Unfortunately, DPDK initialization has traditionally been unforgiving and trying to allocate hugepage memory to a NUMA node that does not exist results in OVS-DPDK exiting. This issue is now resolved in DPDK so it will disappear once OVS-DPDK is updated to use newer DPDK releases. For now, users should not try to allocate memory to a NUMA node that is not present on the system.
If dpdk-socket-mem is not set, a default of dpdk-socket-mem=1024,0 will be used, whereby hugepage memory is allocated to NUMA 0 only. If users want to set dpdk-socket-mem it should be set before dpdk-init is set to true (OVS 2.7) or OVS-DPDK is started (OVS 2.6).
As an example of a dual NUMA system where NUMA 0 and NUMA 1 are allocated 1024 MB each.
# ovs-vsctl --no-wait set Open_vSwitch . other_config:dpdk-socket-mem=1024,1024
Note that 0 MB (no value is also equivalent to 0 MB) can be set for NUMA nodes, which will not be used for OVS-DPDK.
An example of OVS-DPDK configured for a dual NUMA system.
dpdk-lcore-mask
The dpdk-lcore-mask is a core bitmask that is used during DPDK initialization and it is where the non-datapath OVS-DPDK threads such as handler and revalidator threads run. As these are for non-datapath operations, the dpdk-lcore-mask does not have any significant performance impact on multiple NUMA systems. There is a nice default option when dpdk-lcore-mask is not set, in which the OVS-DPDK cpuset will be used for handler and revalidator threads. This means they can be scheduled across multiple cores by the Linux scheduler.
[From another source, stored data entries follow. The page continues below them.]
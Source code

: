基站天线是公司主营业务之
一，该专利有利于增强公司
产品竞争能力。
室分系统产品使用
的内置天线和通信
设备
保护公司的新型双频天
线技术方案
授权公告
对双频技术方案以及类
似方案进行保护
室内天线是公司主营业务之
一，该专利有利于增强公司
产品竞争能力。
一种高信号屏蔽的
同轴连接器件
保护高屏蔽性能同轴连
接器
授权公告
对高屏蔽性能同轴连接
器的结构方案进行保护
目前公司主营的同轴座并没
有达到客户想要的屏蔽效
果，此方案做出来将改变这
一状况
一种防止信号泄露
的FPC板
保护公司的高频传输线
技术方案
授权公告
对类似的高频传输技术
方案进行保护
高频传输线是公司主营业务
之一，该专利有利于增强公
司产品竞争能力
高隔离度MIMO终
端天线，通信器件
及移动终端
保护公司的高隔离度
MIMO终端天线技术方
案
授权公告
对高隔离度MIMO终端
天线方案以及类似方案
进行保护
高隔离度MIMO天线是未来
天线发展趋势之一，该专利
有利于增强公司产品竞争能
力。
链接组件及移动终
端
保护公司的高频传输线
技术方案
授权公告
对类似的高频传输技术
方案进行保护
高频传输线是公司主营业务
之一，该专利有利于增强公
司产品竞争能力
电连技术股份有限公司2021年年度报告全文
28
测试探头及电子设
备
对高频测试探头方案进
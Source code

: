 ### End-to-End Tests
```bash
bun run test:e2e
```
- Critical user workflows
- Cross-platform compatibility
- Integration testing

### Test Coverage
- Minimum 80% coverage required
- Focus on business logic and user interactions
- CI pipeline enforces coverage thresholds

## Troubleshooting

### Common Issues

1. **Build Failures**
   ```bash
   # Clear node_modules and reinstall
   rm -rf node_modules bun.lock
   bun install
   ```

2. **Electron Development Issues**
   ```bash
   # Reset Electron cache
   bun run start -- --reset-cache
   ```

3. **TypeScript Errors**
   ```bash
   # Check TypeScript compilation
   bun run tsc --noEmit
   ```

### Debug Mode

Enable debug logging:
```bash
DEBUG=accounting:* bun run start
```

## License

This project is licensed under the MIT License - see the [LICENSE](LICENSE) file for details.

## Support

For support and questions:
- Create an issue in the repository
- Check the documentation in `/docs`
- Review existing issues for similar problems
For DPDK initialization there is a requirement that the NUMA node associated with the least significant bit in the dpdk-lcore-mask (or OVS-DPDK cpuset in the default case) has hugepage memory allocated for it. This can be achieved with the dpdk-socket-mem parameter. If users want to set dpdk-lcore-mask, it should be set before dpdk-init is set to true (OVS 2.7) or OVS-DPDK is started (OVS 2.6).
As an example of setting dpdk-lcore-mask for DPDK initialization, handler and revalidator threads to run on core 2.
# ovs-vsctl --no-wait set Open_vSwitch . other_config:dpdk-lcore-mask=0x4
It is important to remember that pmd-cpu-mask and dpdk-lcore-mask are completely independent. In fact, it is best that there is no overlap in order that the handler or revalidator threads do not interrupt OVS-DPDK datapath packet processing.
Final Thoughts
We've seen that OVS-DPDK parameters give users the ability to scale across multiple NUMA nodes supporting increased use of system resources for NFV.